The team is now focusing

in more depth on depot antipsychotics regarding patient choice of treatment and
clinic location.

‘If you look at NICE guidelines as a way of providing care, we are meeting nearly all the standards for schizophrenia. We were way off on physical care before we started, we still need to audit on assertive outreach team and advance directives,’ Ms Garnett says. ‘A lot of teams are probably doing a lot of good work and meeting the standards but not everybody audits it to show that.’
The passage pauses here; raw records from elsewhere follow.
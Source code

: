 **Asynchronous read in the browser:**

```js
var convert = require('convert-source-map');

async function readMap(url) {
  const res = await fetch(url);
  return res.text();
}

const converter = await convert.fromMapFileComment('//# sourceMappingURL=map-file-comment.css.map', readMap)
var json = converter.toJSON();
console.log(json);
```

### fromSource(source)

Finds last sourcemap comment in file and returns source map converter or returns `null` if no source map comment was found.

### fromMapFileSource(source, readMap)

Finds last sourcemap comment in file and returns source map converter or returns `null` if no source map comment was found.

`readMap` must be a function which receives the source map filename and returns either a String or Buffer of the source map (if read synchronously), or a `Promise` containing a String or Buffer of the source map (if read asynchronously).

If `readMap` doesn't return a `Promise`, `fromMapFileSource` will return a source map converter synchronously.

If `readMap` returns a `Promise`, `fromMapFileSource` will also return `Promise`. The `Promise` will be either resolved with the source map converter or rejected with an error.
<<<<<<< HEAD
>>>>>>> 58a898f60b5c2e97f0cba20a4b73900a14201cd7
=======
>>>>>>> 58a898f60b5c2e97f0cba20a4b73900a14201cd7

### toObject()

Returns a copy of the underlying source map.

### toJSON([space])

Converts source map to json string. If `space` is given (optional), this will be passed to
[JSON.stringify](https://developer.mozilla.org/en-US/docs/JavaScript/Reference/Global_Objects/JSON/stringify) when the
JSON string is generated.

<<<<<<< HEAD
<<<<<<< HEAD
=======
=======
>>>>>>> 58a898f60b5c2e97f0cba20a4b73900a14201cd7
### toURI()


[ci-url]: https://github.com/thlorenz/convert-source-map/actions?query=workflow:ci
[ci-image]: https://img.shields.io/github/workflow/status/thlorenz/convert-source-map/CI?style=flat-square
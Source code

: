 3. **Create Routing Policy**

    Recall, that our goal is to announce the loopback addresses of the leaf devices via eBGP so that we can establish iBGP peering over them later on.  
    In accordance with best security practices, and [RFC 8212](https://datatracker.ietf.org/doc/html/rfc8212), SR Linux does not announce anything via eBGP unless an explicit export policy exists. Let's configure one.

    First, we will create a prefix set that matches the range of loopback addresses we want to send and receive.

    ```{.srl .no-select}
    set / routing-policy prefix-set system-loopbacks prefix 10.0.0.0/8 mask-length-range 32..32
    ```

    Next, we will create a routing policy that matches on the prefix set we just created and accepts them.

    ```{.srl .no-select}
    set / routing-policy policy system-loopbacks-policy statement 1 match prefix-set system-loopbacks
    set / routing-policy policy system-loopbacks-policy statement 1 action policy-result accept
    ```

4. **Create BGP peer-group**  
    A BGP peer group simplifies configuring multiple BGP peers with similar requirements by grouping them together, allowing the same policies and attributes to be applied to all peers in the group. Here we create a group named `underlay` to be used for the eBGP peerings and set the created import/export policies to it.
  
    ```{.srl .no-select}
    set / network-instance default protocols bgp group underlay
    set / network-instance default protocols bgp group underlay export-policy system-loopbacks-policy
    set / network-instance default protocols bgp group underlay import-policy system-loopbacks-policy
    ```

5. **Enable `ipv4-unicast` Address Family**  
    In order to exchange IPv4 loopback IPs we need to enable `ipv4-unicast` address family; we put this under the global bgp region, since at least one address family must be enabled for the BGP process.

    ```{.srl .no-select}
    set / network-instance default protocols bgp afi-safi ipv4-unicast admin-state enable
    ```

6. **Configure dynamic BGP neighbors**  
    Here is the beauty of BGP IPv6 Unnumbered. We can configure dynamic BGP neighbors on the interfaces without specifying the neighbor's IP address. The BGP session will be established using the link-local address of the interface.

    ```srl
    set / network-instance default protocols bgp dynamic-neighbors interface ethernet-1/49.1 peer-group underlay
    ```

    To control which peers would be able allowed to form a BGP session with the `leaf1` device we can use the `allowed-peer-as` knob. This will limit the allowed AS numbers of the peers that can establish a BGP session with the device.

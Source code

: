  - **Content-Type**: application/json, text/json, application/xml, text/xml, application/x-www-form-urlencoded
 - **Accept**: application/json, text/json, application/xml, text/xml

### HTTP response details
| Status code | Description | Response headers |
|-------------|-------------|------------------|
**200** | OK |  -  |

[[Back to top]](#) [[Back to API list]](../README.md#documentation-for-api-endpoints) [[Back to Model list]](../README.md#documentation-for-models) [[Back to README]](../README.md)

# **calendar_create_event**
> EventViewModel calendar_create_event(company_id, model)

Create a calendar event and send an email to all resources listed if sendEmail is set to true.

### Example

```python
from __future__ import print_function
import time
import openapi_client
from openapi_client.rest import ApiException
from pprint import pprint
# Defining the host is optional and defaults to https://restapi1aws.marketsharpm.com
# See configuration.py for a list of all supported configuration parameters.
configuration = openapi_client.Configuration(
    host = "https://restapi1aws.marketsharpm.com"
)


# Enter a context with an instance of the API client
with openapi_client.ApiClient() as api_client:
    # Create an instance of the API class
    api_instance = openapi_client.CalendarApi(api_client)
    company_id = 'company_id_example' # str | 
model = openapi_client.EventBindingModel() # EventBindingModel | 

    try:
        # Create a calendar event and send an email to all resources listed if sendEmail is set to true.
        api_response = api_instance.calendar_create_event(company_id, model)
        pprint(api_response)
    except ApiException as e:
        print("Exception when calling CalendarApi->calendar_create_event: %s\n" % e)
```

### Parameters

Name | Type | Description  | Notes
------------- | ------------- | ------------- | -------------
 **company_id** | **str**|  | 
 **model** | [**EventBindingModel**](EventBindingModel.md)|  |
NICE (2002a) Schizophrenia. Core Interventions in the Treatment and Management of Schizophrenia in Primary and Secondary Care. London: NICE.
NICE (2002b) Guidance on the Use of Newer (Atypical) Antipsychotic Drugs for the Treatment of Schizophrenia. Technology appraisal. London: NICE.
Department of Health (2001) Essence of Care. London: DH.
Department of Health (2007) Mental Health: New Ways
of Working for Everyone. London: DH.


Advice for implementing the guidance

- Identify standards most appropriate to the care your team provides and audit these;
- Think creatively and don’t be afraid to do things differently, if appropriate, in order to achieve desired outcomes;
- Pursue a wide range of options, such as charities and private companies, to secure funding and other support for projects;
- Re-audit to see progress and where more work needs to be done;
- Enable team members to develop their skills and focus on their interests where possible.